Missio-Gast Charles Sendegeya aus Kenia spricht über Fluchtgründe und Klimawandel

08.11.2022 | Stand 22.09.2023, 3:36 Uhr

Der Koordinator der Flüchtlingshilfeorgansiation Tusa in Nairobi,Charles Sendegeya, berichtete in Eichstätt über das Thema Klimaflucht in Kenia. Foto: Kusche

Eichstätt – Mit einem Vortrag des Kenianers Charles Sendegeya, der zum Weltmissionsmonat im Bistum Eichstätt zu Gast war, endete die Ausstellung „Klimaflucht“, die das Referat Schöpfung und Klimaschutz in Kooperation mit weiteren Partnern in die Diözese geholt hatte. Sendegeya, selbst ein Geflüchteter aus Ruanda, ist Leiter des Flüchtlingsprojektes Tushirikiane Afrika (Tusa) in Nairobi/Kenia und ein langjähriger Partner von Missio München.
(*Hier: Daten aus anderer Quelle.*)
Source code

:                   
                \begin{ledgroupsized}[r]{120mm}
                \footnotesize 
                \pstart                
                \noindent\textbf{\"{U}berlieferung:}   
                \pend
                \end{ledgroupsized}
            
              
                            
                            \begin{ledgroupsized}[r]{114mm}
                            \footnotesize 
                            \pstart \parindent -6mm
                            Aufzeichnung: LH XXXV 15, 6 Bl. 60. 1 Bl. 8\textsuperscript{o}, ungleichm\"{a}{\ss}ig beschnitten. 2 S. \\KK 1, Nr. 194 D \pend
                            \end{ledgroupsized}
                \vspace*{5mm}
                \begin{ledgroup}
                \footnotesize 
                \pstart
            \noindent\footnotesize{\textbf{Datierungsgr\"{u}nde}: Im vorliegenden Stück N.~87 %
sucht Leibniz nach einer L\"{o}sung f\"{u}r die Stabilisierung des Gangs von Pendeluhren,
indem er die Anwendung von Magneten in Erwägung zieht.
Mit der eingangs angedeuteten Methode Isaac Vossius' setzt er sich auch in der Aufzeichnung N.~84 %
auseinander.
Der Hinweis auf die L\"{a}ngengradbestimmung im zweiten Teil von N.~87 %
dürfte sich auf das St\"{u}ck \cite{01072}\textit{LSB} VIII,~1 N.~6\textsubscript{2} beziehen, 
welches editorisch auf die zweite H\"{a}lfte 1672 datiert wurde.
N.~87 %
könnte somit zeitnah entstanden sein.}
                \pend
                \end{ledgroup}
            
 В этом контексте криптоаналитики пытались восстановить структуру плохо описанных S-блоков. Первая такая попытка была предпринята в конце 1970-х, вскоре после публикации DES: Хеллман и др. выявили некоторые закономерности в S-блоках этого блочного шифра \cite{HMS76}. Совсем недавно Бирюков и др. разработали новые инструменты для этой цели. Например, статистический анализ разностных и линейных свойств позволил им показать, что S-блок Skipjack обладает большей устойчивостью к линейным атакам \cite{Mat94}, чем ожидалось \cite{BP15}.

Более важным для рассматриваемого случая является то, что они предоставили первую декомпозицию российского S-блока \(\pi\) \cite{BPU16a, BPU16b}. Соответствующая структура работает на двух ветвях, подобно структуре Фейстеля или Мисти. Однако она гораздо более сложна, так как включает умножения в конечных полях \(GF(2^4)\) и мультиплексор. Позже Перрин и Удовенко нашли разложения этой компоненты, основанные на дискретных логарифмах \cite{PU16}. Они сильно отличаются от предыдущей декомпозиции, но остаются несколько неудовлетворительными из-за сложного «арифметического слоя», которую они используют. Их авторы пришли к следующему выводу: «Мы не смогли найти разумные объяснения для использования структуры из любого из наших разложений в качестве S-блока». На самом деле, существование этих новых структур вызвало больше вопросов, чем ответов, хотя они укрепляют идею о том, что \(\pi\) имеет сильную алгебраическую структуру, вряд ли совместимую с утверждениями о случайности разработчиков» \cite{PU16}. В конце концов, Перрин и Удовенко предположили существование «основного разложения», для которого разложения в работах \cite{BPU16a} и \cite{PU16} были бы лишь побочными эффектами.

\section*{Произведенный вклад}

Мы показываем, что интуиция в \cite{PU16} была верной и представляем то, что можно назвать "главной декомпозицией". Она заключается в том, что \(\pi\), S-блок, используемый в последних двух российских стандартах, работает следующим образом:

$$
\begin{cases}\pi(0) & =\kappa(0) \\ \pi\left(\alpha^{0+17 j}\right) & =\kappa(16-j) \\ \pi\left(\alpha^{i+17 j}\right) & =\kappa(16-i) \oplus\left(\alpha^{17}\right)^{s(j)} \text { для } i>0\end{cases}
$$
In seinem Vortrag mit dem Titel „Klimawandel als Fluchtursache“ beleuchtete er die Beweggründe von Flüchtlingen in Zentralafrika, ihre Heimat zu verlassen und gab einen Einblick in die Flüchtlingssituation in Kenia, das rund 555000 Flüchtlinge beherbergt.

Herr Sendegeya, Sie sind selbst Flüchtling gewesen. Welches ist ihre eindrücklichste Erinnerung an diese Flucht?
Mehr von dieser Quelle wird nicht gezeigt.